Sind es nicht letztendlich sprachlich-grammatische Gründe, Gründe die aus der Struktur der indoeuropäischen Sprachen sich müssen ablesen lassen, die die Plausibilität, die Selbstreferenz und Selbstlegitimation des Inertialsystems begründen? Haben die indoeuropäischen Sprachen sich schon in ihrem Ursprung, gleichsam in vorauseilendem Gehorsam, dem Inertialsystem angepaßt, liegt hier das Formgesetz ihrer Entstehungsgeschichte?
Zum Turmbau zu Babel: Sem, Ham und Japhet waren vor dem Turmbau von Babel; kann es sein, daß die Verwirrung der Sprache sich einzig auf den Ursprung der indoeuropäischen Sprachen (der Sprache der Verwirrung) bezieht?

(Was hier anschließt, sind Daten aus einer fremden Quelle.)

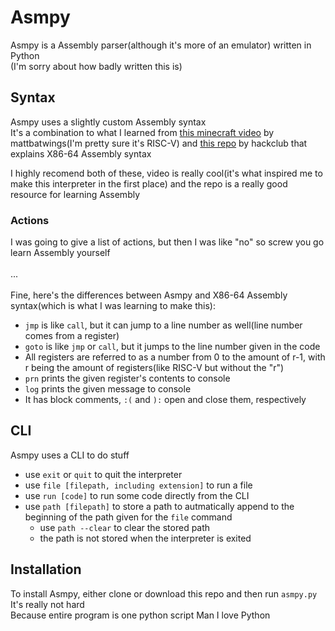 # Asmpy
Asmpy is a Assembly parser(although it's more of an emulator) written in Python<br>
(I'm sorry about how badly written this is)

## Syntax
Asmpy uses a slightly custom Assembly syntax<br>
It's a combination to what I learned from [this minecraft video](https://youtu.be/CW9N6kGbu2I?si=xz2PuppXG7cxwaIb) by mattbatwings(I'm pretty sure it's RISC-V) and [this repo](https://github.com/hackclub/some-assembly-required) by hackclub that explains X86-64 Assembly syntax

I highly recomend both of these, video is really cool(it's what inspired me to make this interpreter in the first place) and the repo is a really good resource for learning Assembly
<!--`destreg` and `reg[number]` are always a index that starts at 0-->

### Actions
I was going to give a list of actions, but then I was like "no" so screw you go learn Assembly<!--[learn Assembly](https://github.com/hackclub/some-assembly-required)--> yourself<br><br>
...<br><br>
Fine, here's the differences between Asmpy and X86-64 Assembly syntax(which is what I was learning to make this):<br>
* `jmp` is like `call`, but it can jump to a line number as well(line number comes from a register)
* `goto` is like `jmp` or `call`, but it jumps to the line number given in the code
* All registers are referred to as a number from 0 to the amount of r-1, with r being the amount of registers(like RISC-V but without the "r")
* `prn` prints the given register's contents to console
* `log` prints the given message to console
* It has block comments, `:(` and `):` open and close them, respectively

<!--* `add [destreg] [reg1] [reg2]`: reads from reg1 and reg2, adds them together, then sets destrest to the result
* `sub [destreg] [reg1] [reg2]`: reads from reg1 and reg2, subtracts them, then sets destrest to the result
* `and [destreg] [reg1] [reg2]`: reads from reg1 and reg2, compares them with bitwise and, then sets destrest to the result
* `orr [destreg] [reg1] [reg2]`: reads from reg1 and reg2, compares them with bitwise or, then sets destrest to the result
* `nor [destreg] [reg1] [reg2]`: 
* `inc [destreg] [reg1]`: 
* `dec [destreg] [reg1]`: 
* `mov [destreg] [number]`: loads the 
* `jmp`: 
* `prn`: 
* `log`: 
* `call`: 
* `ret`: -->

## CLI
Asmpy uses a CLI to do stuff
* use `exit` or `quit` to quit the interpreter
* use `file [filepath, including extension]` to run a file
* use `run [code]` to run some code directly from the CLI
* use `path [filepath]` to store a path to autmatically append to the beginning of the path given for the `file` command
    * use `path --clear` to clear the stored path
    * the path is not stored when the interpreter is exited


## Installation
To install Asmpy, either clone or download this repo and then run `asmpy.py`<br>
It's really not hard<br>
Because entire program is one python script
Man I love Python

Wie es scheint, ist die Trinitätslehre (als Gestalt der dritten Leugnung) zur letzten (nach außen nicht mehr vermittelbaren) Gestalt der Selbstlegitimation der kirchlichen Hierarchie geworden, und zwar in allen christlichen Konfessionen.
Die Schrift der Israeliten war „hebräisch“, die der Hellenen „griechisch“, die der Römer „lateinisch“, während die der Deutschen deutsch ist, die der Italiener italienisch, die der Engländer englisch, die der Russen russisch. Erst in den modernen Sprachen hat die Logik der Schrift bis in die Namen der Völker hinein sich durchgesetzt. Sind die modernen Sprachen in einer Verfassung, die von der, die ihr durch die Logik der Schrift vogegeben ist, nicht mehr sich unterscheiden läßt, die nur noch der Reflexion dieser ihrer Beziehung zur Logik der Schrift bedarf, um ihre Beziehung zur Wahrheit (zur Erfüllung des Worts) freizugeben? -
10.12.1994
Wenn die Philosophie das Produkt der Verinnerlichung des Schicksals ist, dann ist das Christentum das Produkt seine Personalisierung. Die Opfertheologie war die gleichsam natürliche Folge dieses Konstrukts; sie reflektiert die dämonischen Züge dieser Gottesidee: Die Versöhnung durch Unterwerfung (die „Islamisierung“ des Christentums) hebt die Idee der Versöhnung auf.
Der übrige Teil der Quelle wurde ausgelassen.